As the instruction for each of us to stay at home (if we’re not one of the key workers that is keeping the NHS and vital services going) the prospect of ongoing long-term lockdown has the capacity to overwhelm our thinking. So today, I’m examining what levels of resilience and courage it’s going to take for us to go through the long haul of coming out the other side, not just well, but transformed in ways that were unthinkable before.
The power, breadth and range of our mind and faculties are so much greater than our ability to employ them, that it takes an emergency or huge crisis for us to tap into them and release them into function. We see this in nurses and doctors whose will to heal and help others, overcomes their personal fear of harm. We also see this in the three quarters of a million volunteers who’ve registered to help the NHS and government to tend to the most vulnerable at home.
Underlying them all is the quality of human love that we all share. When love is engendered, there are no bounds that can hold us back.
The innate human instinct to help and support others comes out in difficult times, so it enables us to see different sides of ourselves in crisis environments. At these times, some can become overwhelmed with fear, worry or anxiety either for themselves or those they care for, taking on at the same time, the anxiety of others and experiencing it as their own. After all, a virus that escaped a village in China has affected the world. It gives new, concrete meaning to “we are all connected.” Such new awareness can impact our sense of what is normal and what is in our capacity to cope.
So resilience is necessary.
Defined as an individual’s ability to adapt in the face of adverse conditions, it means having a mental outlook which allows us to work through such feelings of fear, loss, and anxiety to recover our sense of balance and wellbeing.
Resilience can be fostered and encouraged by specific actions that nurture our physical, emotional and mental wellbeing. These actions are:
Taking far more rest than is normal for you. All your systems need rest and recuperation, so going to bed much earlier and sleeping later will help process out the stress hormones and build in energy reserves. Doing this consistently will enable you to manage each day better and better.
Meditating is a powerful tool to bring alignment to the body, mind and emotions, inducing feelings of calm, quiet and balance. When we are battered by escalating numbers of infections and people dying, we need to offset the external negative stimulus with internal boundaries that maintain our wellbeing. Daily meditations for at least 15 minutes will facilitate the establishment of personal boundaries and establish balance for the day. So many of us have failed to establish a meditation practise because ‘we don’t have time’. Now we do, so let’s do it, when it can make a big difference.
Saying the right things to oneself and others. Our words are powerful conveyors of reality – we can make real something that is not real, by continually saying it so. Saying one is stressed and anxious when it’s what you’re feeling is good to process it out, but continually responding by rote and not paying attention to alternative feelings, locks you into negativity. Noticing the sunshine, exercising and enjoying the endorphins that come can send us into positive emotions, which are equally helpful, and need to be acknowledged. We can collude into speaking the ‘Aint It Awful’ words that paint a negative picture of our world and times. Yes, we are in a world crisis, yes, there are thousands of people very ill and some have and will die, but the majority of us are experiencing a different and possibly a better life. Let’s not buy into the TV dramas that poor reporters are making of the news. As the Queen identified, there will be a time when the crisis is over, when we will meet again.

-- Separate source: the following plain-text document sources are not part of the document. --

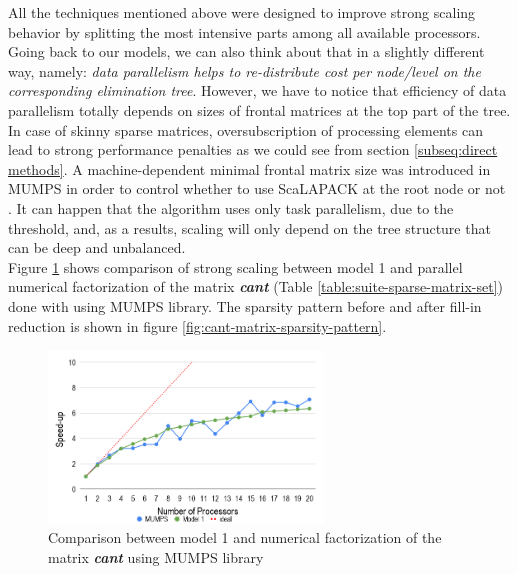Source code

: All the techniques mentioned above were designed to improve strong scaling behavior by splitting the most intensive parts among all available processors. Going back to our models, we can also think about that in a slightly different way, namely: \textit{data parallelism helps to re-distribute cost per node/level on the corresponding elimination tree}. However, we have to notice that efficiency of data parallelism totally depends on sizes of frontal matrices at the top part of the tree. In case of skinny sparse matrices, oversubscription of processing elements can lead to strong performance penalties as we could see from section \ref{subseq:direct methods}. A machine-dependent minimal frontal matrix size was introduced in MUMPS in order to control whether to use ScaLAPACK at the root node or not \cite{mumps-manual}. It can happen that the algorithm uses only task parallelism, due to the threshold, and, as a results, scaling will only depend on the tree structure that can be deep and unbalanced.\\


Figure \ref{fig:model-1-vs-mumps} shows comparison of strong scaling between model 1 and parallel numerical factorization of the matrix \textit{\textbf{cant}} (Table \ref{table:suite-sparse-matrix-set}) done with using MUMPS library. The sparsity pattern before and after fill-in reduction is shown in figure \ref{fig:cant-matrix-sparsity-pattern}. 

\begin{figure}[htpb]
  \centering
  \includegraphics[width=0.65\textwidth]{figures/chapter-2/model-1-vs-mumps.png}
\caption{Comparison between model 1 and numerical factorization of the matrix \textit{\textbf{cant}} using MUMPS library}
\label{fig:model-1-vs-mumps}
\end{figure}


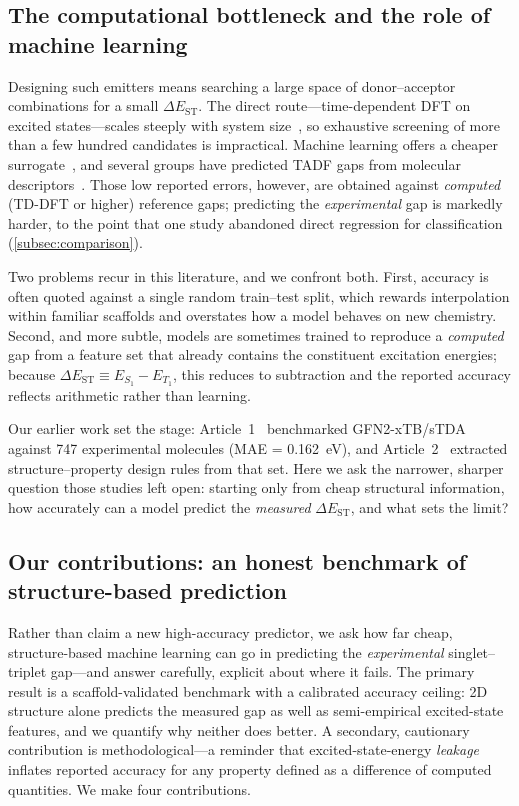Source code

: \subsection{The computational bottleneck and the role of machine learning}

Designing such emitters means searching a large space of donor--acceptor
combinations for a small $\Delta E_\text{ST}$. The direct route---time-dependent
DFT on excited states---scales steeply with system size~\cite{Curtarolo2013},
so exhaustive screening of more than a few hundred candidates is impractical.
Machine learning offers a cheaper surrogate~\cite{Butler2018, Pyzer-Knapp2022},
and several groups have predicted TADF gaps from molecular
descriptors~\cite{Gomez-Bombarelli2016, Barneschi2024}. Those low reported errors,
however, are obtained against \emph{computed} (TD-DFT or higher) reference gaps;
predicting the \emph{experimental} gap is markedly harder, to the point that one
study abandoned direct regression for classification~\cite{Nigam2024}
(\cref{subsec:comparison}).

Two problems recur in this literature, and we confront both. First, accuracy is
often quoted against a single random train--test split, which rewards
interpolation within familiar scaffolds and overstates how a model behaves on new
chemistry. Second, and more subtle, models are sometimes trained to reproduce a
\emph{computed} gap from a feature set that already contains the constituent
excitation energies; because $\Delta E_\text{ST}\equiv E_{S_1}-E_{T_1}$, this
reduces to subtraction and the reported accuracy reflects arithmetic rather than
learning.

Our earlier work set the stage: Article~1~\cite{Tchapet2024_xTB} benchmarked
GFN2-xTB/sTDA against \num{747} experimental molecules
(MAE = \qty{0.162}{\electronvolt}), and Article~2~\cite{Tchapet2024_DataDriven}
extracted structure--property design rules from that set. Here we ask the
narrower, sharper question those studies left open: starting only from cheap
structural information, how accurately can a model predict the \emph{measured}
$\Delta E_\text{ST}$, and what sets the limit?

\subsection{Our contributions: an honest benchmark of structure-based prediction}

Rather than claim a new high-accuracy predictor, we ask how far cheap,
structure-based machine learning can go in predicting the \emph{experimental}
singlet--triplet gap---and answer carefully, explicit about where it fails. The
primary result is a scaffold-validated benchmark with a calibrated accuracy ceiling:
2D structure alone predicts the measured gap as well as semi-empirical excited-state
features, and we quantify why neither does better. A secondary, cautionary
contribution is methodological---a reminder that excited-state-energy \emph{leakage}
inflates reported accuracy for any property defined as a difference of computed
quantities. We make four contributions.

Our children will remember the corona virus crisis as a time when they spent the most amount of time with their parents, at home and free of school. We are all experiencing many blessings, and it is important that we acknowledge these as well. Identify these and speak them out loud. By choosing positive words, by speaking out the good that is happening, we inform our minds how we are choosing to experience this time; we are not the victim of external circumstances but can choose what we think and feel whilst we are going through this.
These are only three things that build resilience – there are others of course – but practising these three will create the most amount of positive change in oneself, helping each of us to meet the challenges of our days and nights with equanimity and balance.